Genotyping and expression analysis of MCCC1, AIM1, AGBL3, GLIS3, and DNMT1

We used additional excised specimens from placental tissues with PMD for our genotyping and expression analysis. We used SNPs to screen informative samples and analyze allelic expression of the following genes: rs937652 in exon 1 of MCCC1; rs4945755 in exon 1 of AIM1; rs1159148 in exon 2 of AIM1; rs2348049 in exon 4 of AGBL3; rs7852293 in exon 1 of GLIS3; and rs2228611 in exon 17 of DNMT1. We performed the genotyping and allelic expression analysis via PCR followed by Sanger sequencing using the Applied Biosystems 3130 genetic analyzer. We treated the RNA with RNase-free DNase I (TAKARA, Tokyo, Japan) and performed reverse transcription using random primers and ReverTra Ace (Toyobo, Osaka, Japan). All primers used for the genotyping and allelic expression analysis are listed in Additional file 2: Table S2.

Whole-exome sequencing

We performed WES on four biparental-PMD specimens (PMD-001, PMD-002, PMD-003, and PMD-bws022) and one biparental-normal specimen (PMD-008). We sequenced enriched libraries prepared using SureSelect Human All Exon V4 + UTRs (Agilent Technologies, Santa Clara, CA, USA) using the SOLiD 5500xl 50 bp + 25 bp paired-end procedure (Thermo Fisher Scientific, Waltham, MA, USA).

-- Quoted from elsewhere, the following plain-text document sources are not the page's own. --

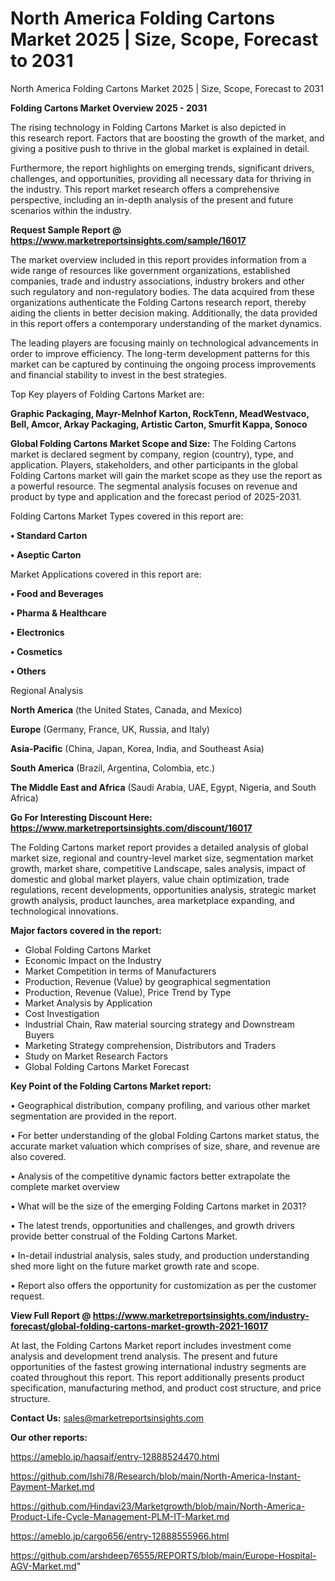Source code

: # North America Folding Cartons Market 2025 | Size, Scope, Forecast to 2031
North America Folding Cartons Market 2025 | Size, Scope, Forecast to 2031

<Strong> Folding Cartons Market Overview 2025 - 2031</strong>

The rising technology in Folding Cartons Market is also depicted in this research report. Factors that are boosting the growth of the market, and giving a positive push to thrive in the global market is explained in detail.

Furthermore, the report highlights on emerging trends, significant drivers, challenges, and opportunities, providing all necessary data for thriving in the industry. This report market research offers a comprehensive perspective, including an in-depth analysis of the present and future scenarios within the industry.

<strong>Request Sample Report @ <a href=https://www.marketreportsinsights.com/sample/16017>https://www.marketreportsinsights.com/sample/16017</a></strong>

The market overview included in this report provides information from a wide range of resources like government organizations, established companies, trade and industry associations, industry brokers and other such regulatory and non-regulatory bodies. The data acquired from these organizations authenticate the Folding Cartons research report, thereby aiding the clients in better decision making. Additionally, the data provided in this report offers a contemporary understanding of the market dynamics.

The leading players are focusing mainly on technological advancements in order to improve efficiency. The long-term development patterns for this market can be captured by continuing the ongoing process improvements and financial stability to invest in the best strategies.

Top Key players of Folding Cartons Market are:

<strong>Graphic Packaging, Mayr-Melnhof Karton, RockTenn, MeadWestvaco, Bell, Amcor, Arkay Packaging, Artistic Carton, Smurfit Kappa, Sonoco</strong>

<strong><b>Global Folding Cartons Market Scope and Size:</b></strong>
The Folding Cartons market is declared segment by company, region (country), type, and application. Players, stakeholders, and other participants in the global Folding Cartons market will gain the market scope as they use the report as a powerful resource. The segmental analysis focuses on revenue and product by type and application and the forecast period of 2025-2031.

Folding Cartons Market Types covered in this report are:

<strong>• Standard Carton

• Aseptic Carton</strong>

Market Applications covered in this report are:

<strong>• Food and Beverages

• Pharma & Healthcare

• Electronics

• Cosmetics

• Others</strong> 

Regional Analysis

<strong>North America</strong> (the United States, Canada, and Mexico)

<strong>Europe</strong> (Germany, France, UK, Russia, and Italy)

<strong>Asia-Pacific</strong> (China, Japan, Korea, India, and Southeast Asia)

<strong>South America</strong> (Brazil, Argentina, Colombia, etc.)

<strong>The Middle East and Africa</strong> (Saudi Arabia, UAE, Egypt, Nigeria, and South Africa)

<strong>Go For Interesting Discount Here: <a href=https://www.marketreportsinsights.com/discount/16017>https://www.marketreportsinsights.com/discount/16017</a></strong>

The Folding Cartons market report provides a detailed analysis of global market size, regional and country-level market size, segmentation market growth, market share, competitive Landscape, sales analysis, impact of domestic and global market players, value chain optimization, trade regulations, recent developments, opportunities analysis, strategic market growth analysis, product launches, area marketplace expanding, and technological innovations.

<strong><b>Major factors covered in the report:</b></strong>
<ul>
  <li>Global Folding Cartons Market </li>
  <li>Economic Impact on the Industry</li>
  <li>Market Competition in terms of Manufacturers</li>
  <li>Production, Revenue (Value) by geographical segmentation</li>
  <li>Production, Revenue (Value), Price Trend by Type</li>
  <li>Market Analysis by Application</li>
  <li>Cost Investigation</li>
  <li>Industrial Chain, Raw material sourcing strategy and Downstream Buyers</li>
  <li>Marketing Strategy comprehension, Distributors and Traders</li>
  <li>Study on Market Research Factors</li>
  <li>Global Folding Cartons Market Forecast</li>
</ul>

<strong><b>Key Point of the Folding Cartons Market report:</b></strong>

• Geographical distribution, company profiling, and various other market segmentation are provided in the report.

• For better understanding of the global Folding Cartons market status, the accurate market valuation which comprises of size, share, and revenue are also covered.

• Analysis of the competitive dynamic factors better extrapolate the complete market overview

• What will be the size of the emerging Folding Cartons market in 2031?

• The latest trends, opportunities and challenges, and growth drivers provide better construal of the Folding Cartons Market.

• In-detail industrial analysis, sales study, and production understanding shed more light on the future market growth rate and scope.

• Report also offers the opportunity for customization as per the customer request.

<strong><b>View Full Report @ <a href=https://www.marketreportsinsights.com/industry-forecast/global-folding-cartons-market-growth-2021-16017>https://www.marketreportsinsights.com/industry-forecast/global-folding-cartons-market-growth-2021-16017</a></b></strong>


At last, the Folding Cartons Market report includes investment come analysis and development trend analysis. The present and future opportunities of the fastest growing international industry segments are coated throughout this report. This report additionally presents product specification, manufacturing method, and product cost structure, and price structure.

<strong>Contact Us:</strong>
sales@marketreportsinsights.com

<strong>Our other reports:</strong>

<a href=https://ameblo.jp/haqsaif/entry-12888524470.html>https://ameblo.jp/haqsaif/entry-12888524470.html</a>

<a href=https://github.com/Ishi78/Research/blob/main/North-America-Instant-Payment-Market.md>https://github.com/Ishi78/Research/blob/main/North-America-Instant-Payment-Market.md</a>

<a href=https://github.com/Hindavi23/Marketgrowth/blob/main/North-America-Product-Life-Cycle-Management-PLM-IT-Market.md>https://github.com/Hindavi23/Marketgrowth/blob/main/North-America-Product-Life-Cycle-Management-PLM-IT-Market.md</a>

<a href=https://ameblo.jp/cargo656/entry-12888555966.html>https://ameblo.jp/cargo656/entry-12888555966.html</a>

<a href=https://github.com/arshdeep76555/REPORTS/blob/main/Europe-Hospital-AGV-Market.md>https://github.com/arshdeep76555/REPORTS/blob/main/Europe-Hospital-AGV-Market.md</a>"
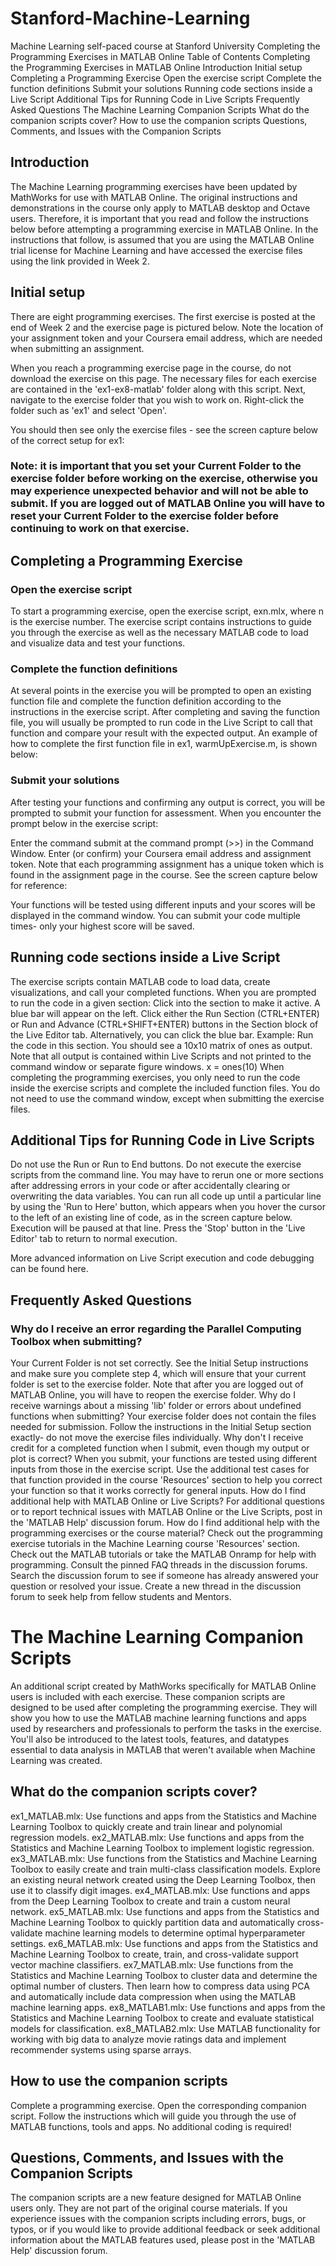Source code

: # Stanford-Machine-Learning
Machine Learning self-paced course at Stanford University
Completing the Programming Exercises in MATLAB Online
Table of Contents
Completing the Programming Exercises in MATLAB Online
    Introduction
    Initial setup
    Completing a Programming Exercise
        Open the exercise script
        Complete the function definitions
        Submit your solutions
    Running code sections inside a Live Script
        Additional Tips for Running Code in Live Scripts
    Frequently Asked Questions
The Machine Learning Companion Scripts
        What do the companion scripts cover?
        How to use the companion scripts
        Questions, Comments, and Issues with the Companion Scripts
## Introduction
The Machine Learning programming exercises have been updated by MathWorks for use with MATLAB Online. The original instructions and demonstrations in the course only apply to MATLAB desktop and Octave users. Therefore, it is important that you read and follow the instructions below before attempting a programming exercise in MATLAB Online. In the instructions that follow, is assumed that you are using the MATLAB Online trial license for Machine Learning and have accessed the exercise files using the link provided in Week 2.
## Initial setup
There are eight programming exercises. The first exercise is posted at the end of Week 2 and the exercise page is pictured below. Note the location of your assignment token and your Coursera email address, which are needed when submitting an assignment. 

When you reach a programming exercise page in the course, do not download the exercise on this page. The necessary files for each exercise are contained in the 'ex1-ex8-matlab' folder along with this script. 
Next, navigate to the exercise folder that you wish to work on. Right-click the folder such as 'ex1' and select 'Open'. 

You should then see only the exercise files - see the screen capture below of the correct setup for ex1:

### Note: it is important that you set your Current Folder to the exercise folder before working on the exercise, otherwise you may experience unexpected behavior and will not be able to submit. If you are logged out of MATLAB Online you will have to reset your Current Folder to the exercise folder before continuing to work on that exercise.

## Completing a Programming Exercise
### Open the exercise script
To start a programming exercise, open the exercise script, exn.mlx, where n is the exercise number. The exercise script contains instructions to guide you through the exercise as well as the necessary MATLAB code to load and visualize data and test your functions. 
### Complete the function definitions
At several points in the exercise you will be prompted to open an existing function file and complete the function definition according to the instructions in the exercise script. After completing and saving the function file, you will usually be prompted to run code in the Live Script to call that function and compare your result with the expected output. An example of how to complete the first function file in ex1, warmUpExercise.m, is shown below:

### Submit your solutions
After testing your functions and confirming any output is correct, you will be prompted to submit your function for assessment. When you encounter the prompt below in the exercise script: 

Enter the command submit at the command prompt (>>) in the Command Window.
Enter (or confirm) your Coursera email address and assignment token. Note that each programming assignment has a unique token which is found in the assignment page in the course.
See the screen capture below for reference:

Your functions will be tested using different inputs and your scores will be displayed in the command window. You can submit your code multiple times- only your highest score will be saved.
## Running code sections inside a Live Script
The exercise scripts contain MATLAB code to load data, create visualizations, and call your completed functions. When you are prompted to run the code in a given section:
Click into the section to make it active. A blue bar will appear on the left.
Click either the Run Section (CTRL+ENTER) or Run and Advance (CTRL+SHIFT+ENTER) buttons in the Section block of the Live Editor tab. Alternatively, you can click the blue bar.
Example: Run the code in this section. You should see a 10x10 matrix of ones as output. Note that all output is contained within Live Scripts and not printed to the command window or separate figure windows.
x = ones(10)
When completing the programming exercises, you only need to run the code inside the exercise scripts and complete the included function files. You do not need to use the command window, except when submitting the exercise files. 
## Additional Tips for Running Code in Live Scripts
Do not use the Run or Run to End buttons. 
Do not execute the exercise scripts from the command line.
You may have to rerun one or more sections after addressing errors in your code or after accidentally clearing or overwriting the data variables. 
You can run all code up until a particular line by using the 'Run to Here' button, which appears when you hover the cursor to the left of an existing line of code, as in the screen capture below. Execution will be paused at that line. Press the 'Stop' button in the 'Live Editor' tab to return to normal execution.

More advanced information on Live Script execution and code debugging can be found here.

## Frequently Asked Questions
### Why do I receive an error regarding the Parallel Computing Toolbox when submitting?
Your Current Folder is not set correctly. See the Initial Setup instructions and make sure you complete step 4, which will ensure that your current folder is set to the exercise folder. Note that after you are logged out of MATLAB Online, you will have to reopen the exercise folder.
Why do I receive warnings about a missing 'lib' folder or errors about undefined functions when submitting?
Your exercise folder does not contain the files needed for submission. Follow the instructions in the Initial Setup section exactly- do not move the exercise files individually.
Why don't I receive credit for a completed function when I submit, even though my output or plot is correct?
When you submit, your functions are tested using different inputs from those in the exercise script. Use the additional test cases for that function provided in the course 'Resources' section to help you correct your function so that it works correctly for general inputs.
How do I find additional help with MATLAB Online or Live Scripts?
For additional questions or to report technical issues with MATLAB Online or the Live Scripts, post in the 'MATLAB Help' discussion forum.
How do I find additional help with the programming exercises or the course material?
Check out the programming exercise tutorials in the Machine Learning course 'Resources' section.
Check out the MATLAB tutorials or take the MATLAB Onramp for help with programming.
Consult the pinned FAQ threads in the discussion forums. 
Search the discussion forum to see if someone has already answered your question or resolved your issue.
Create a new thread in the discussion forum to seek help from fellow students and Mentors.

# The Machine Learning Companion Scripts
An additional script created by MathWorks specifically for MATLAB Online users is included with each exercise. These companion scripts are designed to be used after completing the programming exercise. They will show you how to use the MATLAB machine learning functions and apps used by researchers and professionals to perform the tasks in the exercise. You'll also be introduced to the latest tools, features, and datatypes essential to data analysis in MATLAB that weren't available when Machine Learning was created. 
## What do the companion scripts cover?
ex1_MATLAB.mlx: Use functions and apps from the Statistics and Machine Learning Toolbox to quickly create and train linear and polynomial regression models.
ex2_MATLAB.mlx: Use functions and apps from the Statistics and Machine Learning Toolbox to implement logistic regression.
ex3_MATLAB.mlx: Use functions from the Statistics and Machine Learning Toolbox to easily create and train multi-class classification models. Explore an existing neural network created using the Deep Learning Toolbox, then use it to classify digit images. 
ex4_MATLAB.mlx: Use functions and apps from the Deep Learning Toolbox to create and train a custom neural network.
ex5_MATLAB.mlx: Use functions and apps from the Statistics and Machine Learning Toolbox to quickly partition data and automatically cross-validate machine learning models to determine optimal hyperparameter settings.
ex6_MATLAB.mlx: Use functions and apps from the Statistics and Machine Learning Toolbox to create, train, and cross-validate support vector machine classifiers.
ex7_MATLAB.mlx: Use functions from the Statistics and Machine Learning Toolbox to cluster data and determine the optimal number of clusters. Then learn how to compress data using PCA and automatically include data compression when using the MATLAB machine learning apps.
ex8_MATLAB1.mlx: Use functions and apps from the Statistics and Machine Learning Toolbox to create and evaluate statistical models for classification.
ex8_MATLAB2.mlx: Use MATLAB functionality for working with big data to analyze movie ratings data and implement recommender systems using sparse arrays. 
## How to use the companion scripts
Complete a programming exercise.
Open the corresponding companion script.
Follow the instructions which will guide you through the use of MATLAB functions, tools and apps. No additional coding is required!
## Questions, Comments, and Issues with the Companion Scripts
The companion scripts are a new feature designed for MATLAB Online users only. They are not part of the original course materials. If you experience issues with the companion scripts including errors, bugs, or typos, or if you would like to provide additional feedback or seek additional information about the MATLAB features used, please post in the 'MATLAB Help' discussion forum.
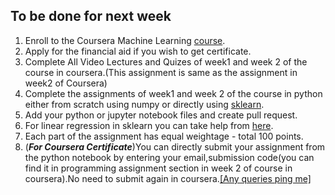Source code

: ## To be done for next week

1. Enroll to the Coursera Machine Learning [course](https://www.coursera.org/learn/machine-learning).
2. Apply for the financial aid if you wish to get certificate.
3. Complete All Video Lectures and Quizes of week1 and week 2 of the course in coursera.(This assignment is same as the assignment in week2 of Coursera)
4. Complete the assignments of week1 and week 2 of the course in python either from scratch using numpy or directly using [sklearn](https://scikit-learn.org/stable/modules/generated/sklearn.linear_model.LinearRegression.html).
5. Add your python or jupyter notebook files and create pull request.
6. For linear regression in sklearn you can take help from [here](https://jakevdp.github.io/PythonDataScienceHandbook/05.06-linear-regression.html).
7. Each part of the assignment has equal weightage - total 100 points.
8. (***For Coursera Certificate***)You can directly submit your assignment from the python notebook by entering your email,submission code(you can find it in programming assignment section in week 2 of course in coursera).No need to submit again in coursera.[[Any queries ping me]](https://www.facebook.com/abhilashreddy53)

We processed the read data we obtained using an in-house workflow [44] to align them to the hg19 human reference genome with NovoAlignCSMPI version 1.02.03 (Novocraft Technologies, Petaling Jaya, Selangor, Malaysia). We also used the read data to call single-nucleotide variations and small insertions and deletions of bases using the UnifiedGenotyper program in the Genome Analysis Toolkit version 2.3 [45]. We omitted common variations by filtering out variants that had alternative allele frequencies (AAF) greater than the threshold in any of the following databases: the October 2014 release of the 1000 Genomes Project (AAF > 0.5%), the National Heart, Lung, and Blood Institute Exome Sequencing Project ESP6500SI-V2 (AAF > 0.5%), the Human Genetic Variation Database [46] version 1.42 (AAF > 0.5%), and the Complete Genomics 46 genomes database (AAF > 2%). We used GENCODE version 19 to classify deleterious variants that were nonsynonymous, had gained or lost stop codons, were within 2 bp of exon–intron boundaries, or contained in-frame or frameshift insertions and deletions. We also omitted variations within regions tagged as genomic segmental duplications in the University of California Santa Cruz Genome Browser.

Statistical analysis

We used chi-squared tests to compare the frequency of ABM between macroscopically normal and macroscopic PMD specimens. We considered p values less than 0.05 to be statistically significant.